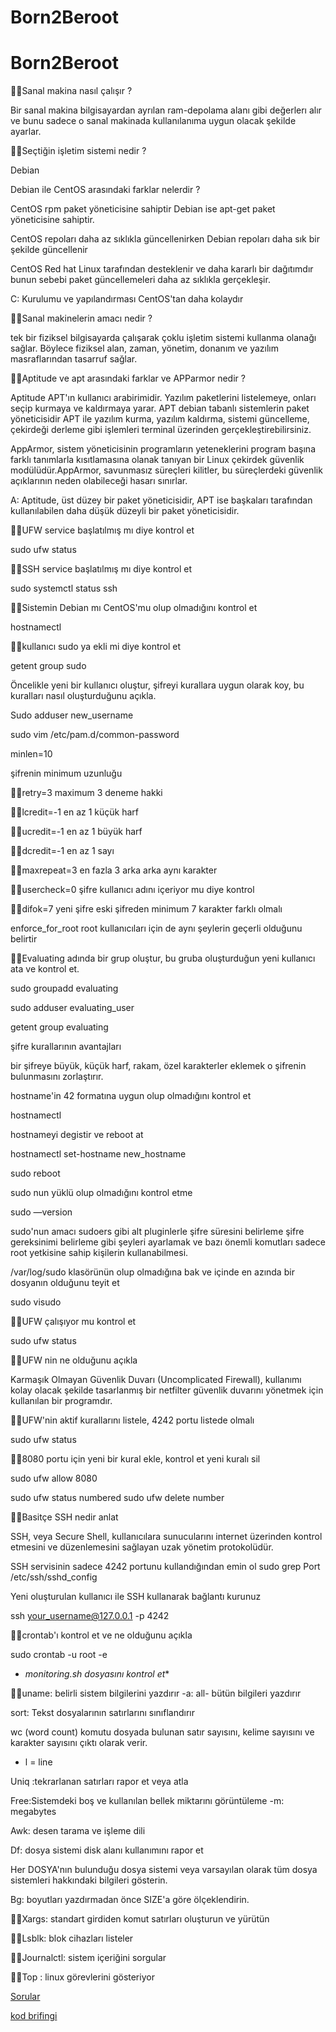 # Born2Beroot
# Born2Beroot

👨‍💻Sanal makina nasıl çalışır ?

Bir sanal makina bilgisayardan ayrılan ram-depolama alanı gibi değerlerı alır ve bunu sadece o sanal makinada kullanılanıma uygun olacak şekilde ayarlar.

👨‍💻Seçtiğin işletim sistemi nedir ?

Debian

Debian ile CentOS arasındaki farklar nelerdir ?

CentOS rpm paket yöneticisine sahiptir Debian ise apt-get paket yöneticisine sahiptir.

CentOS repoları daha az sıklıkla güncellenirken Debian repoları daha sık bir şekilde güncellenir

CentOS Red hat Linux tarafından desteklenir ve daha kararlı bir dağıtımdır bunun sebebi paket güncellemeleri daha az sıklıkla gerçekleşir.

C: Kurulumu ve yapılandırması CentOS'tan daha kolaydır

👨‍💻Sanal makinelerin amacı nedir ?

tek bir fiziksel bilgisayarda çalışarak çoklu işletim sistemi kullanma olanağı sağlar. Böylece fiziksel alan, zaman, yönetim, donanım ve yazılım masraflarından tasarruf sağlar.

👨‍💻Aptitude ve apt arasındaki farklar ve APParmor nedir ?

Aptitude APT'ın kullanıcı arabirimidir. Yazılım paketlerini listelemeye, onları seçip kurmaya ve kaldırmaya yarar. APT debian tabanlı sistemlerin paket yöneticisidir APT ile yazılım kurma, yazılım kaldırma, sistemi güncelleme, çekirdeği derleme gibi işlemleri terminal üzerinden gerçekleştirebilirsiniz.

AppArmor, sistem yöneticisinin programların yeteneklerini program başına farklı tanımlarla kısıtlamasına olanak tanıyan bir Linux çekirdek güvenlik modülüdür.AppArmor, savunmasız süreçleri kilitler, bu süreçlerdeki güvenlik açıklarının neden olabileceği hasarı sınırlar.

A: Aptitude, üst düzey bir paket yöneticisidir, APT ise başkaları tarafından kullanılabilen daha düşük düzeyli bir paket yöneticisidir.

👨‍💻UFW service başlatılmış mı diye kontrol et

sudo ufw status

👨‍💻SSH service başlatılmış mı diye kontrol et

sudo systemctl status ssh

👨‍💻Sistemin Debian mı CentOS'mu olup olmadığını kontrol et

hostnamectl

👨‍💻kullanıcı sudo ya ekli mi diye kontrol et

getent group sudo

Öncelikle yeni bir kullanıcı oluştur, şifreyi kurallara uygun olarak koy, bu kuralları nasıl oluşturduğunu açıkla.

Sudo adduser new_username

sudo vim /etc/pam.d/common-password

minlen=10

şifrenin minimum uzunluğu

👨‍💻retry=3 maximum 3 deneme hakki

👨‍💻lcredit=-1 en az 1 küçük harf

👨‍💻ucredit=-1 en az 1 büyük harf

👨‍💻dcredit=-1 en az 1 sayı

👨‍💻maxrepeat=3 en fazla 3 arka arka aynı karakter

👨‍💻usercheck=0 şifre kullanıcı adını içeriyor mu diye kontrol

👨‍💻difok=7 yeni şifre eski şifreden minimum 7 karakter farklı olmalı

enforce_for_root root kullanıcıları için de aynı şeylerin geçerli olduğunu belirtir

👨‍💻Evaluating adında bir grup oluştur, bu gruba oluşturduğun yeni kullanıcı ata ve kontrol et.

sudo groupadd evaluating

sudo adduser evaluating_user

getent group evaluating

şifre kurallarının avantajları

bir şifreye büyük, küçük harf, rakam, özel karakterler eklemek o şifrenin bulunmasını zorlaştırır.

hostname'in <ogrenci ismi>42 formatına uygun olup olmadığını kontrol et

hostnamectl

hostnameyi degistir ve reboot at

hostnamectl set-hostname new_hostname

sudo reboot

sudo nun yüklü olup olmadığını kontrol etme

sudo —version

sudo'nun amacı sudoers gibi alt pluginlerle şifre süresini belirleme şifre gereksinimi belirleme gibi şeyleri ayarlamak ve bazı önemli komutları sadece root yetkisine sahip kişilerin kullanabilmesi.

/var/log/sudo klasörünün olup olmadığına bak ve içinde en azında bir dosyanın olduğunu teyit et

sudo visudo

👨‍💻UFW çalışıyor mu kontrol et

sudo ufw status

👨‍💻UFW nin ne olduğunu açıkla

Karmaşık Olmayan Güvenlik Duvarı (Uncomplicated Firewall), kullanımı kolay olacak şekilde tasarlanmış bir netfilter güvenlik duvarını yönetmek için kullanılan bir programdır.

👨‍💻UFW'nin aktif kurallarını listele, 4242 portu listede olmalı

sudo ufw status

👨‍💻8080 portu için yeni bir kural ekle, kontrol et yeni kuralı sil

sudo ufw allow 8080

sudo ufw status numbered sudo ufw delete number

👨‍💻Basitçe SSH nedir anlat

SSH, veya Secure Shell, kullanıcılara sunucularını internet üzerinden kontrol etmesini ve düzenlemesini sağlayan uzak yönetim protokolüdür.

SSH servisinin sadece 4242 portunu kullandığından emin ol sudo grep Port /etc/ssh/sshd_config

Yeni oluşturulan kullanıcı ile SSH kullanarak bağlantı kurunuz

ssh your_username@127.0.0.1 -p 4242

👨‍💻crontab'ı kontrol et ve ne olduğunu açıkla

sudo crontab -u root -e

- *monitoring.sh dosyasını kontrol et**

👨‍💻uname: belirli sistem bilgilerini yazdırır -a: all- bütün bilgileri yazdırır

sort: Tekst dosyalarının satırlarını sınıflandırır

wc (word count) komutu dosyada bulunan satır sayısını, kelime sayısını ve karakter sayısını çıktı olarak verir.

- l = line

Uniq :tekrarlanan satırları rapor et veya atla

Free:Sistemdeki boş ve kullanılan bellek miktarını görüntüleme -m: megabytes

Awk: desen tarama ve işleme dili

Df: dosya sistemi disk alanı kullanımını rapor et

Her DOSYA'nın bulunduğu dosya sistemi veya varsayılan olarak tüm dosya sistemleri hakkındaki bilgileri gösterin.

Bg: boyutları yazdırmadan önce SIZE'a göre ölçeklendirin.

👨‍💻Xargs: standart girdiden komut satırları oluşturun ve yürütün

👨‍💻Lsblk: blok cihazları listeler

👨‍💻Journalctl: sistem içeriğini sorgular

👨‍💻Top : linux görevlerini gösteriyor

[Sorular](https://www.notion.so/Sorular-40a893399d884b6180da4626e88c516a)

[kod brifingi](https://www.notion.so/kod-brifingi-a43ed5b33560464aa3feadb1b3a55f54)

☆ ☆ ☆ ☆ ☆

● **PROBLEM TO WORK ON**: With the images excluded, all entries are to be given again exactly.

● **SOLVED PROBLEM**:
 # Born2Beroot
# Born2Beroot

👨‍💻Sanal makina nasıl çalışır ?

Bir sanal makina bilgisayardan ayrılan ram-depolama alanı gibi değerlerı alır ve bunu sadece o sanal makinada kullanılanıma uygun olacak şekilde ayarlar.

👨‍💻Seçtiğin işletim sistemi nedir ?

Debian

Debian ile CentOS arasındaki farklar nelerdir ?

CentOS rpm paket yöneticisine sahiptir Debian ise apt-get paket yöneticisine sahiptir.

CentOS repoları daha az sıklıkla güncellenirken Debian repoları daha sık bir şekilde güncellenir

CentOS Red hat Linux tarafından desteklenir ve daha kararlı bir dağıtımdır bunun sebebi paket güncellemeleri daha az sıklıkla gerçekleşir.

C: Kurulumu ve yapılandırması CentOS'tan daha kolaydır

👨‍💻Sanal makinelerin amacı nedir ?

tek bir fiziksel bilgisayarda çalışarak çoklu işletim sistemi kullanma olanağı sağlar. Böylece fiziksel alan, zaman, yönetim, donanım ve yazılım masraflarından tasarruf sağlar.

👨‍💻Aptitude ve apt arasındaki farklar ve APParmor nedir ?

Aptitude APT'ın kullanıcı arabirimidir. Yazılım paketlerini listelemeye, onları seçip kurmaya ve kaldırmaya yarar. APT debian tabanlı sistemlerin paket yöneticisidir APT ile yazılım kurma, yazılım kaldırma, sistemi güncelleme, çekirdeği derleme gibi işlemleri terminal üzerinden gerçekleştirebilirsiniz.

AppArmor, sistem yöneticisinin programların yeteneklerini program başına farklı tanımlarla kısıtlamasına olanak tanıyan bir Linux çekirdek güvenlik modülüdür.AppArmor, savunmasız süreçleri kilitler, bu süreçlerdeki güvenlik açıklarının neden olabileceği hasarı sınırlar.

A: Aptitude, üst düzey bir paket yöneticisidir, APT ise başkaları tarafından kullanılabilen daha düşük düzeyli bir paket yöneticisidir.

👨‍💻UFW service başlatılmış mı diye kontrol et

sudo ufw status

👨‍💻SSH service başlatılmış mı diye kontrol et

sudo systemctl status ssh

👨‍💻Sistemin Debian mı CentOS'mu olup olmadığını kontrol et

hostnamectl

👨‍💻kullanıcı sudo ya ekli mi diye kontrol et

getent group sudo

Öncelikle yeni bir kullanıcı oluştur, şifreyi kurallara uygun olarak koy, bu kuralları nasıl oluşturduğunu açıkla.

Sudo adduser new_username

sudo vim /etc/pam.d/common-password

minlen=10

şifrenin minimum uzunluğu

👨‍💻retry=3 maximum 3 deneme hakki

👨‍💻lcredit=-1 en az 1 küçük harf

👨‍💻ucredit=-1 en az 1 büyük harf

👨‍💻dcredit=-1 en az 1 sayı

👨‍💻maxrepeat=3 en fazla 3 arka arka aynı karakter

👨‍💻usercheck=0 şifre kullanıcı adını içeriyor mu diye kontrol

👨‍💻difok=7 yeni şifre eski şifreden minimum 7 karakter farklı olmalı

enforce_for_root root kullanıcıları için de aynı şeylerin geçerli olduğunu belirtir

👨‍💻Evaluating adında bir grup oluştur, bu gruba oluşturduğun yeni kullanıcı ata ve kontrol et.

sudo groupadd evaluating

sudo adduser evaluating_user

getent group evaluating

şifre kurallarının avantajları

bir şifreye büyük, küçük harf, rakam, özel karakterler eklemek o şifrenin bulunmasını zorlaştırır.

hostname'in <ogrenci ismi>42 formatına uygun olup olmadığını kontrol et

hostnamectl

hostnameyi degistir ve reboot at

hostnamectl set-hostname new_hostname

sudo reboot

sudo nun yüklü olup olmadığını kontrol etme

sudo —version

sudo'nun amacı sudoers gibi alt pluginlerle şifre süresini belirleme şifre gereksinimi belirleme gibi şeyleri ayarlamak ve bazı önemli komutları sadece root yetkisine sahip kişilerin kullanabilmesi.

/var/log/sudo klasörünün olup olmadığına bak ve içinde en azında bir dosyanın olduğunu teyit et

sudo visudo

👨‍💻UFW çalışıyor mu kontrol et

sudo ufw status

👨‍💻UFW nin ne olduğunu açıkla

Karmaşık Olmayan Güvenlik Duvarı (Uncomplicated Firewall), kullanımı kolay olacak şekilde tasarlanmış bir netfilter güvenlik duvarını yönetmek için kullanılan bir programdır.

👨‍💻UFW'nin aktif kurallarını listele, 4242 portu listede olmalı

sudo ufw status

👨‍💻8080 portu için yeni bir kural ekle, kontrol et yeni kuralı sil

sudo ufw allow 8080

sudo ufw status numbered sudo ufw delete number

👨‍💻Basitçe SSH nedir anlat

SSH, veya Secure Shell, kullanıcılara sunucularını internet üzerinden kontrol etmesini ve düzenlemesini sağlayan uzak yönetim protokolüdür.

SSH servisinin sadece 4242 portunu kullandığından emin ol sudo grep Port /etc/ssh/sshd_config

Yeni oluşturulan kullanıcı ile SSH kullanarak bağlantı kurunuz

ssh your_username@127.0.0.1 -p 4242

👨‍💻crontab'ı kontrol et ve ne olduğunu açıkla

sudo crontab -u root -e

- *monitoring.sh dosyasını kontrol et**

👨‍💻uname: belirli sistem bilgilerini yazdırır -a: all- bütün bilgileri yazdırır

sort: Tekst dosyalarının satırlarını sınıflandırır

wc (word count) komutu dosyada bulunan satır sayısını, kelime sayısını ve karakter sayısını çıktı olarak verir.

- l = line

Uniq :tekrarlanan satırları rapor et veya atla

Free:Sistemdeki boş ve kullanılan bellek miktarını görüntüleme -m: megabytes

Awk: desen tarama ve işleme dili

Df: dosya sistemi disk alanı kullanımını rapor et

Her DOSYA'nın bulunduğu dosya sistemi veya varsayılan olarak tüm dosya sistemleri hakkındaki bilgileri gösterin.

Bg: boyutları yazdırmadan önce SIZE'a göre ölçeklendirin.

👨‍💻Xargs: standart girdiden komut satırları oluşturun ve yürütün

👨‍💻Lsblk: blok cihazları listeler

👨‍💻Journalctl: sistem içeriğini sorgular

👨‍💻Top : linux görevlerini gösteriyor

[Sorular](https://www.notion.so/Sorular-40a893399d884b6180da4626e88c516a)

[kod brifingi](https://www.notion.so/kod-brifingi-a43ed5b33560464aa3feadb1b3a55f54)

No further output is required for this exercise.